Третий инстинктивно возненавидел Янов. Особенно Ян Лан. В этой девчонке переродилась злая ведьма, говорил он. В первый раз Второй только молча посмотрел на него. Второй раз Третий сказал это, когда они встретили Ян Лан на улице. Второй и Третий шли воровать уголь и столкнулись с Ян Мэном и Ян Лан. Увидев мешки, Ян Мэн спросил, куда это они собрались.
— За углём, — уклончиво ответил Второй. «Собирать» или «воровать», он не уточнил.
— Помощь нужна? — спросил Ян Мэн. Ян Лан тут же дёрнула его за рукав:
— Зачем ты? Там ужасно грязно!
Лицо Третьего, казалось, окаменело.
— Ну, я пошёл! — сказал он.
— Я тоже! — буркнул Второй и поспешил за братом.

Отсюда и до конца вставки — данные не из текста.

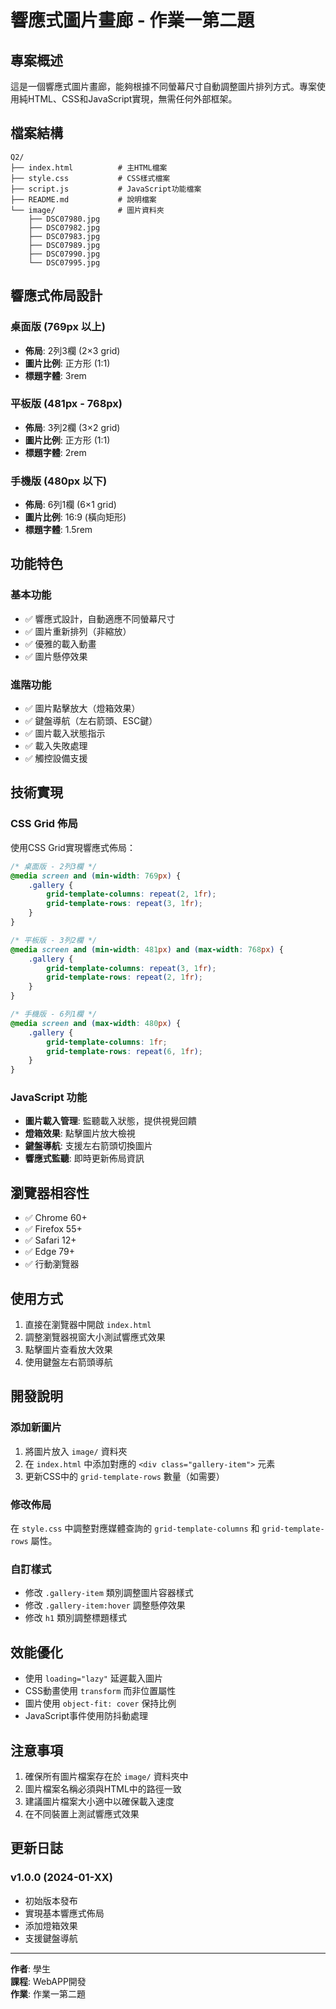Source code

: # 響應式圖片畫廊 - 作業一第二題

## 專案概述

這是一個響應式圖片畫廊，能夠根據不同螢幕尺寸自動調整圖片排列方式。專案使用純HTML、CSS和JavaScript實現，無需任何外部框架。

## 檔案結構

```
Q2/
├── index.html          # 主HTML檔案
├── style.css           # CSS樣式檔案
├── script.js           # JavaScript功能檔案
├── README.md           # 說明檔案
└── image/              # 圖片資料夾
    ├── DSC07980.jpg
    ├── DSC07982.jpg
    ├── DSC07983.jpg
    ├── DSC07989.jpg
    ├── DSC07990.jpg
    └── DSC07995.jpg
```

## 響應式佈局設計

### 桌面版 (769px 以上)
- **佈局**: 2列3欄 (2×3 grid)
- **圖片比例**: 正方形 (1:1)
- **標題字體**: 3rem

### 平板版 (481px - 768px)
- **佈局**: 3列2欄 (3×2 grid)
- **圖片比例**: 正方形 (1:1)
- **標題字體**: 2rem

### 手機版 (480px 以下)
- **佈局**: 6列1欄 (6×1 grid)
- **圖片比例**: 16:9 (橫向矩形)
- **標題字體**: 1.5rem

## 功能特色

### 基本功能
- ✅ 響應式設計，自動適應不同螢幕尺寸
- ✅ 圖片重新排列（非縮放）
- ✅ 優雅的載入動畫
- ✅ 圖片懸停效果

### 進階功能
- ✅ 圖片點擊放大（燈箱效果）
- ✅ 鍵盤導航（左右箭頭、ESC鍵）
- ✅ 圖片載入狀態指示
- ✅ 載入失敗處理
- ✅ 觸控設備支援

## 技術實現

### CSS Grid 佈局
使用CSS Grid實現響應式佈局：
```css
/* 桌面版 - 2列3欄 */
@media screen and (min-width: 769px) {
    .gallery {
        grid-template-columns: repeat(2, 1fr);
        grid-template-rows: repeat(3, 1fr);
    }
}

/* 平板版 - 3列2欄 */
@media screen and (min-width: 481px) and (max-width: 768px) {
    .gallery {
        grid-template-columns: repeat(3, 1fr);
        grid-template-rows: repeat(2, 1fr);
    }
}

/* 手機版 - 6列1欄 */
@media screen and (max-width: 480px) {
    .gallery {
        grid-template-columns: 1fr;
        grid-template-rows: repeat(6, 1fr);
    }
}
```

### JavaScript 功能
- **圖片載入管理**: 監聽載入狀態，提供視覺回饋
- **燈箱效果**: 點擊圖片放大檢視
- **鍵盤導航**: 支援左右箭頭切換圖片
- **響應式監聽**: 即時更新佈局資訊

## 瀏覽器相容性

- ✅ Chrome 60+
- ✅ Firefox 55+
- ✅ Safari 12+
- ✅ Edge 79+
- ✅ 行動瀏覽器

## 使用方式

1. 直接在瀏覽器中開啟 `index.html`
2. 調整瀏覽器視窗大小測試響應式效果
3. 點擊圖片查看放大效果
4. 使用鍵盤左右箭頭導航

## 開發說明

### 添加新圖片
1. 將圖片放入 `image/` 資料夾
2. 在 `index.html` 中添加對應的 `<div class="gallery-item">` 元素
3. 更新CSS中的 `grid-template-rows` 數量（如需要）

### 修改佈局
在 `style.css` 中調整對應媒體查詢的 `grid-template-columns` 和 `grid-template-rows` 屬性。

### 自訂樣式
- 修改 `.gallery-item` 類別調整圖片容器樣式
- 修改 `.gallery-item:hover` 調整懸停效果
- 修改 `h1` 類別調整標題樣式

## 效能優化

- 使用 `loading="lazy"` 延遲載入圖片
- CSS動畫使用 `transform` 而非位置屬性
- 圖片使用 `object-fit: cover` 保持比例
- JavaScript事件使用防抖動處理

## 注意事項

1. 確保所有圖片檔案存在於 `image/` 資料夾中
2. 圖片檔案名稱必須與HTML中的路徑一致
3. 建議圖片檔案大小適中以確保載入速度
4. 在不同裝置上測試響應式效果

## 更新日誌

### v1.0.0 (2024-01-XX)
- 初始版本發布
- 實現基本響應式佈局
- 添加燈箱效果
- 支援鍵盤導航

---

**作者**: 學生  
**課程**: WebAPP開發  
**作業**: 作業一第二題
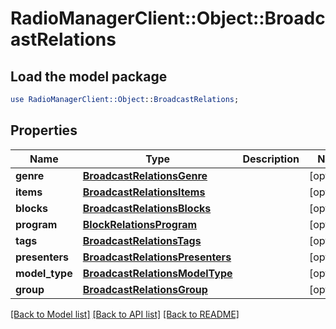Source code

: # RadioManagerClient::Object::BroadcastRelations

## Load the model package
```perl
use RadioManagerClient::Object::BroadcastRelations;
```

## Properties
Name | Type | Description | Notes
------------ | ------------- | ------------- | -------------
**genre** | [**BroadcastRelationsGenre**](BroadcastRelationsGenre.md) |  | [optional] 
**items** | [**BroadcastRelationsItems**](BroadcastRelationsItems.md) |  | [optional] 
**blocks** | [**BroadcastRelationsBlocks**](BroadcastRelationsBlocks.md) |  | [optional] 
**program** | [**BlockRelationsProgram**](BlockRelationsProgram.md) |  | [optional] 
**tags** | [**BroadcastRelationsTags**](BroadcastRelationsTags.md) |  | [optional] 
**presenters** | [**BroadcastRelationsPresenters**](BroadcastRelationsPresenters.md) |  | [optional] 
**model_type** | [**BroadcastRelationsModelType**](BroadcastRelationsModelType.md) |  | [optional] 
**group** | [**BroadcastRelationsGroup**](BroadcastRelationsGroup.md) |  | [optional] 

[[Back to Model list]](../README.md#documentation-for-models) [[Back to API list]](../README.md#documentation-for-api-endpoints) [[Back to README]](../README.md)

Когда они отошли, Третий выругался:
— Чёртова ведьма!
Второй остановился, глаза его налились бешенством.
— Это уже второй раз. Скажешь в третий, ты мне больше не брат! — голос Второго дрожал от ярости.
Третий был просто ошарашен, ему стало ужасно обидно.
— А что я сказал? Ну что я такого сказал?
Спустя какое-то время учительница узнала про «ужасно грязно» и велела Ян Лан извиниться. Ян Лан, весело глядя Второму прямо в глаза, произнесла:
— Прости, пожалуйста! — а Второй стоял весь пунцовый.
Потом он повернулся к учительнице и пробормотал, мол, на самом деле в тот день они с братом ходили воровать уголь. Учительница ничего не сказала, только вздохнула, но так тяжело, что сердце Второго словно придавило камнем, до боли. Тот вечер он провёл за уроками, но мысли витали где-то далеко. Когда он собрался уходить, учительница впервые за всё время проводила его до самой двери и вышла с ним на улицу. В лунном свете асфальт казался белым. «Послушай, я знаю, что твоей семье трудно живётся, но человек даже в бедности должен быть твёрд характером. Ты должен это понимать». Второй через силу кивнул.
Вот только зря он передал эти слова отцу. Тот разъярился так, что грохнул бутылку с водкой об пол.
— Что, значит, мы не тверды характером, по-ихнему? — орал он. — Пусть поживёт немного, как мы, вот и узнает, почём её «твёрдость».
Второй боялся слово вымолвить.
— Если ты ещё раз пойдёшь к этим Янам, к этим баранам вшивым,[18] я тебе лично ноги переломаю!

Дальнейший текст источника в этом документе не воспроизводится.